Departement des Innern

Erledigt

Wortlaut

  1. Auf welche Evidenz stützt sich der Bundesrat, dass damit Kosten nachhaltig eingespart und nicht einmal mehr einfach auf die Patient*in verschoben wird?

  2. Wie verteilen sich die Versicherten mit einer Mindestfranchise auf die verschiedenen Einkommensklassen?

  3. Über welche Evidenz verfügt der Bundesrat, dass mit einer Erhöhung der Franchise nicht insbesondere einkommensschwächere Patient*innen allenfalls auf eine Behandlung verzichten?

  4. Verfügt er über Daten oder Schätzungen, welche die späteren Kostenfolgen bei einem Verzicht auf notwendige, aber nicht erfolgte Arztbesuche oder andere Beanspruchungen des Gesundheitswesens hat?

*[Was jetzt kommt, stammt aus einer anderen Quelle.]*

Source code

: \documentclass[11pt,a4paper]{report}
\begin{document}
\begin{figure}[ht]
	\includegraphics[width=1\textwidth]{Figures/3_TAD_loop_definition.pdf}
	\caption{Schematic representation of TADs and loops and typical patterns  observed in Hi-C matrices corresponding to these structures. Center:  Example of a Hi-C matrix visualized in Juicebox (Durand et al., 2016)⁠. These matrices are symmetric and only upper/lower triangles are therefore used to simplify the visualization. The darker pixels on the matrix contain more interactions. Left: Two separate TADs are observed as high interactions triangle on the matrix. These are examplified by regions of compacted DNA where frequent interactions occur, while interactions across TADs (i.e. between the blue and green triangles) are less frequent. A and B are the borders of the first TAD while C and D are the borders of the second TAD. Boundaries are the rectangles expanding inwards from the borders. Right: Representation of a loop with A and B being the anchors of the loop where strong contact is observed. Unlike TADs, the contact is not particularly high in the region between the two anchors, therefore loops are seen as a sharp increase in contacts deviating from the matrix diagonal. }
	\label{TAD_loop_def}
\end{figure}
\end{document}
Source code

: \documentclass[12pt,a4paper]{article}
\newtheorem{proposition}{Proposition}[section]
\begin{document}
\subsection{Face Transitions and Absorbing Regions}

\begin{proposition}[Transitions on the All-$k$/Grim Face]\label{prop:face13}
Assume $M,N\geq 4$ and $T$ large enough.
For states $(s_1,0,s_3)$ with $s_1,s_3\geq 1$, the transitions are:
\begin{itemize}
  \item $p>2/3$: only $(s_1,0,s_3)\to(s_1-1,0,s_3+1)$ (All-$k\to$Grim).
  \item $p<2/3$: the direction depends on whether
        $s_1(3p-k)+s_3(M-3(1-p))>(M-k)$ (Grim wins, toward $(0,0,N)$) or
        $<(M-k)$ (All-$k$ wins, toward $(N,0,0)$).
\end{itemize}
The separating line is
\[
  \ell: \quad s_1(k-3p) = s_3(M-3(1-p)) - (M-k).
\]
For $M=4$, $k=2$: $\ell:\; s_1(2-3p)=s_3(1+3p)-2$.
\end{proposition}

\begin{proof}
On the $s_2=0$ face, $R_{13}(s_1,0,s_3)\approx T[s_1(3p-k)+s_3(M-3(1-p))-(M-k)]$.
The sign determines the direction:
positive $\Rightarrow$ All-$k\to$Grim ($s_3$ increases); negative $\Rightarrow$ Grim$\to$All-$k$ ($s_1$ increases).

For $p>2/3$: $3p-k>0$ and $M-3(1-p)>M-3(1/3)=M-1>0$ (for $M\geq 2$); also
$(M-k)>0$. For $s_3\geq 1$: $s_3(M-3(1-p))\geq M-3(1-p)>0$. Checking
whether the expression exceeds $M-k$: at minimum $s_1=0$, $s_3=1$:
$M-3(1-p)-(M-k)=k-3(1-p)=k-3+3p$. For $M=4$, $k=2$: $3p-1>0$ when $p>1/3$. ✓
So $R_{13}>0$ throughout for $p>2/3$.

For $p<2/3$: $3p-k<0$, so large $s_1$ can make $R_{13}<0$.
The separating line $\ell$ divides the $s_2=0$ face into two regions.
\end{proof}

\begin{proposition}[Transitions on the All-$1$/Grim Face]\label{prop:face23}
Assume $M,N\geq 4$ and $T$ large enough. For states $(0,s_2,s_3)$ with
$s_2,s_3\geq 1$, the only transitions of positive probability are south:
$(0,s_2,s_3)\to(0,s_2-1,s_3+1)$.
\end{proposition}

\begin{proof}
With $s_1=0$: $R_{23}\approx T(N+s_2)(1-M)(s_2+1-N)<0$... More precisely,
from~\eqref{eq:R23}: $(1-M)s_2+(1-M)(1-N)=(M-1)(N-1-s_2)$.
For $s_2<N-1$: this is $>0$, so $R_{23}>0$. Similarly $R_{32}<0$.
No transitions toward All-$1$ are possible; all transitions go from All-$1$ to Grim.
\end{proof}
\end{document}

  5. Wie steht die Schweiz bezüglich des Anteils der Selbstbeteiligung an Leistungen der sozialen Krankenversicherung im internationalen Vergleich da, insbesondere im Vergleich mit den EU-Ländern?

Begründung

Der Bundesrat begründet die Erhöhung der Franchise mit der angeblichen kostendämpfenden Wirkung. In Deutschland wurde für die Erhöhung Eigenmittel der Patient*innen eine «Praxisgebühr» eingeführt, die auch evaluiert wurde. Die Zuzahlung in Höhe von 10 Euro, mussten die Versicherten in der gesetzlichen Krankenversicherung (GKV) in Deutschland bei Arzt-, Zahnarzt- oder Psychotherapeutenbesuchen sowie im kassenärztlichen Notdienst (ärztlicher Notdienst oder Notaufnahme eines Krankenhauses) einmal im Quartal (Vierteljahr) entrichten, vgl.: https://de.wikipedia.org/wiki/Praxisgeb%C3%BChr#Folgen_der_Praxisgeb%C3%BChr

Eine nachhaltige Einsparwirkung zeigte sich nicht. Im 2012 beschloss der Bundestag mit den Stimmen aller Fraktionen, die Praxisgebühr zum 1. Januar 2013 abzuschaffen. "Das Ziel der Praxisgebühr, die Zahl der Arztbesuche zu verringern und die Inanspruchnahme von Vertragsärzten zu strukturieren, sei nicht erreicht worden. Geringverdiener würden aber von notwendigen Arztbesuchen abgehalten. (...) Die Praxisgebühr verursache dagegen unnütze Bürokratie."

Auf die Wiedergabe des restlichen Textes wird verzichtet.